My helpful dc inner voice which is seldom talkative, told me tonight under the shower (?!) "Laisse- les faire leur propre malheur, ne te salis pas les mains".
As it was the same one who told me in 1982 as I was on Orsay's campus Go and find their particle accelerator and then, take this paper (an add for the BEC and Oxford) and then find the money and take a registration, and that I met there my first love ; who told me "Ah tiens, c'est lui" quand je l'ai vu la première fois ; the same who told me "C'est mal foutu" after having thought that G and E that I met thinking they lived together and then understood they lived each with somebody else and some 8 or 10 years later they are a couple.
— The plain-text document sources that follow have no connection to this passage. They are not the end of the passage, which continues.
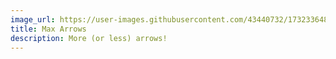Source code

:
 ```yaml
---
image_url: https://user-images.githubusercontent.com/43440732/173233648-77f54f09-2af1-47cd-b295-af6d2a3792fd.gif
title: Max Arrows
description: More (or less) arrows!
---
```

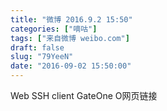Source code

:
 ```yaml
---
title: "微博 2016.9.2 15:50"
categories: ["嘀咕"]
tags: ["来自微博 weibo.com"]
draft: false
slug: "79YeeN"
date: "2016-09-02 15:50:00"
---
```


<p>Web SSH client GateOne O网页链接 ​​​​</p>
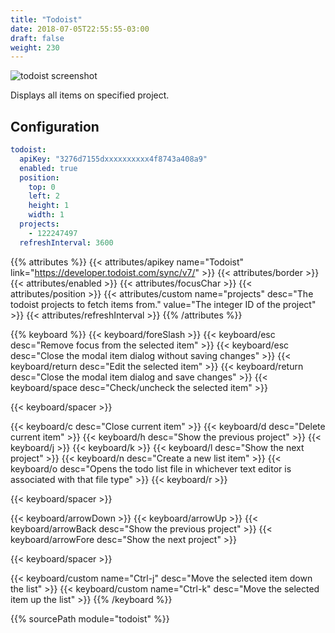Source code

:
 ```yaml
---
title: "Todoist"
date: 2018-07-05T22:55:55-03:00
draft: false
weight: 230
---
```


<img class="screenshot" src="/imgs/modules/todoist.png" alt="todoist screenshot" />

Displays all items on specified project.

## Configuration

```yaml
todoist:
  apiKey: "3276d7155dxxxxxxxxxx4f8743a408a9"
  enabled: true
  position:
    top: 0
    left: 2
    height: 1
    width: 1
  projects:
    - 122247497
  refreshInterval: 3600
```

{{% attributes %}}
  {{< attributes/apikey name="Todoist" link="https://developer.todoist.com/sync/v7/" >}}
  {{< attributes/border >}}
  {{< attributes/enabled >}}
  {{< attributes/focusChar >}}
  {{< attributes/position >}}
  {{< attributes/custom name="projects" desc="The todoist projects to fetch items from." value="The integer ID of the project" >}}
  {{< attributes/refreshInterval >}}
{{% /attributes %}}

{{% keyboard %}}
  {{< keyboard/foreSlash >}}
  {{< keyboard/esc desc="Remove focus from the selected item" >}}
  {{< keyboard/esc desc="Close the modal item dialog without saving changes" >}}
  {{< keyboard/return desc="Edit the selected item" >}}
  {{< keyboard/return desc="Close the modal item dialog and save changes" >}}
  {{< keyboard/space desc="Check/uncheck the selected item" >}}

  {{< keyboard/spacer >}}

  {{< keyboard/c desc="Close current item" >}}
  {{< keyboard/d desc="Delete current item" >}}
  {{< keyboard/h desc="Show the previous project" >}}
  {{< keyboard/j >}}
  {{< keyboard/k >}}
  {{< keyboard/l desc="Show the next project" >}}
  {{< keyboard/n desc="Create a new list item" >}}
  {{< keyboard/o desc="Opens the todo list file in whichever text editor is associated with that file type" >}}
  {{< keyboard/r >}}

  {{< keyboard/spacer >}}

  {{< keyboard/arrowDown >}}
  {{< keyboard/arrowUp >}}
  {{< keyboard/arrowBack desc="Show the previous project" >}}
  {{< keyboard/arrowFore desc="Show the next project" >}}

  {{< keyboard/spacer >}}

  {{< keyboard/custom name="Ctrl-j" desc="Move the selected item down the list" >}}
  {{< keyboard/custom name="Ctrl-k" desc="Move the selected item up the list" >}}
{{% /keyboard %}}

{{% sourcePath module="todoist" %}}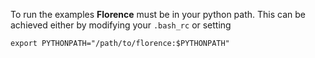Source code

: To run the examples **Florence** must be in your python path. This can be achieved either by modifying your `.bash_rc` or setting

```
export PYTHONPATH="/path/to/florence:$PYTHONPATH"
```
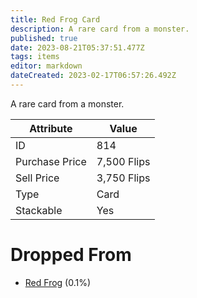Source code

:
```yaml
---
title: Red Frog Card
description: A rare card from a monster.
published: true
date: 2023-08-21T05:37:51.477Z
tags: items
editor: markdown
dateCreated: 2023-02-17T06:57:26.492Z
---
```


A rare card from a monster.

|Attribute|Value|
|-|-|
|ID|814|
|Purchase Price|7,500 Flips|
|Sell Price|3,750 Flips|
|Type|Card|
|Stackable|Yes|


# Dropped From
 * [Red Frog](/monsters/red-frog) (0.1%)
The same who told me to SMS one of our common friend when A was in a very bad and dangerous shape and then they fall in love. The same who told me "Par dessus ça peut pas" when a car just turned back right in front of me biking avenue de Clichy and that I managed not to try to brake in vain but to zigzag and save my life ; the same who told me after our first sight with Francis "Too bad I'm not a chieuse hystérique (1), it won't be a shared love", same inner voice that sometimes tells me Beware, there's something's going on (alas with no regularity : bad things can happen to me without warning ; but the warning always occurs when something bad is bound to happen soon), I know I must listen.
But what happened with last summer's break-up keeps me deeply sad and I miss him bad and there is a deep injustice in him doing what he's done to me and going on happily as if everything was right and him a decent guy. Much too easy.